Sa discrétion serait aussi liée à un secret qu’il garde, car “le chien détient un secret sur nous”. En travaillant sur le mythe d’Œdipe et celui d’Eleusis, le philosophe a compris que “les chiens entretenaient un rapport sérieux avec l’inceste, le parricide, la castration, avec la scène primitive”. La lecture du texte de Freud, L’Homme aux loups, l’a éclairé.
Freud adorait son chien qui le reposait de l’analyse !
“Freud adorait son chien qui le reposait de l’analyse ! ‘Un chien est sans ambivalence’, disait-il. Freud suggère surtout que la peur du loup, c’est la peur du chien, car l’homme, enfant, l’a vu copuler par derrière, comme le font les animaux, et il a projeté l’idée que ses parents copulaient comme lui. Avec Freud, nous n’avons pas d’autre choix que de conclure que le petit enfant est construit par une scène animale, canine : la scène de son propre engendrement qu’il n’arrive pas à comprendre et qu’il interprète comme une scène de castration, car il voit de la douleur, et comme une scène de parricide, car il voit le père débander ; c’est la définition de l’inconscient ; le refoulement de la scène primitive ; le refoulement d’un chien originaire.”
“Seuls m’importent les chiens, uniquement les chiens” (Kafka)

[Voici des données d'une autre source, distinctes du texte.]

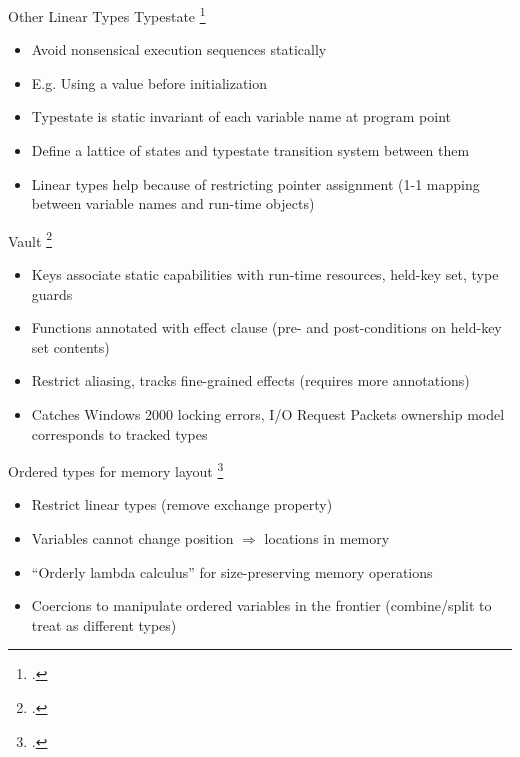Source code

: \documentclass[aspectratio=169]{beamer}
\begin{document}
\begin{frame}{Other Linear Types}
  Typestate \footcite{strom_typestate:_1986}
    \begin{itemize}
        \item Avoid nonsensical execution sequences statically
        \item E.g. Using a value before initialization
        \item Typestate is static invariant of each variable name at program point %
        \item Define a lattice of states and typestate transition system between them
        \item Linear types help because of restricting pointer assignment (1-1 mapping between variable names and run-time objects)
    \end{itemize}
  Vault \footcite{deline_enforcing_2001} %
    \begin{itemize}
        \item Keys associate static capabilities with run-time resources, held-key set, type guards
        \item Functions annotated with effect clause (pre- and post-conditions on held-key set contents)
        \item Restrict aliasing, tracks fine-grained effects (requires more annotations)
        \item Catches Windows 2000 locking errors, I/O Request Packets ownership model corresponds to tracked types
    \end{itemize}
  Ordered types for memory layout \footcite{petersen_type_2003}
    \begin{itemize}
        \item Restrict linear types (remove exchange property)
        \item Variables cannot change position $\Rightarrow$ locations in memory
        \item ``Orderly lambda calculus'' for size-preserving memory operations
        \item Coercions to manipulate ordered variables in the frontier (combine/split to treat as different types)

\end{itemize}
\end{frame}
\end{document}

Sans être obligé de cautionner une telle lecture psychanalytique audacieuse, chacun doit se rendre à l’évidence de cette fascination qu’exerce le chien sur les individus. Cette adoration procède probablement d’une secrète envie : celle de leur ressembler, de se mettre comme eux en vacances de la vie, de devenir de simples flâneurs, des touristes de l’existence.
Déjà Kafka écrivait dans Méditations d’un chien : “Seuls m’importent les chiens, uniquement les chiens. Car qu’y a-t-il en dehors des chiens ? A qui d’autre en appeler dans le grand vide de ce monde ? Les chiens sont tout le savoir, la somme de toutes questions et de toutes réponses.”
A un moment où l’humanité ne sait pas bien où elle va, où le sol se dérobe sous nos pieds à tous, comme le dit Bruno Latour, les humains cherchent dans le chien des ressources, presque une utopie existentielle. Dans son Autoportrait en chienne, Solange avoue qu’elle envie “la radicalité et la simplicité” du rapport que son chien entretient avec le monde.
Christian Boltanski disait à propos de son œuvre sonore, Entendre les chiens, exposée à la Biennale de Venise, en 2003, qu’un chien, cela attend beaucoup et qu’au fond il se sent comme lui, tenu d’“attendre et espérer” (un aveu fait dans un documentaire de Julien Cernobori et Clotilde Pivin sur France Culture, Métaphysique du chien). Mark Alizart avoue que ce qui lui manque le plus, depuis la disparition de son chien, “c’est la joie” : la joie apparente de son chien, comme sa joie à lui, née de cet attachement.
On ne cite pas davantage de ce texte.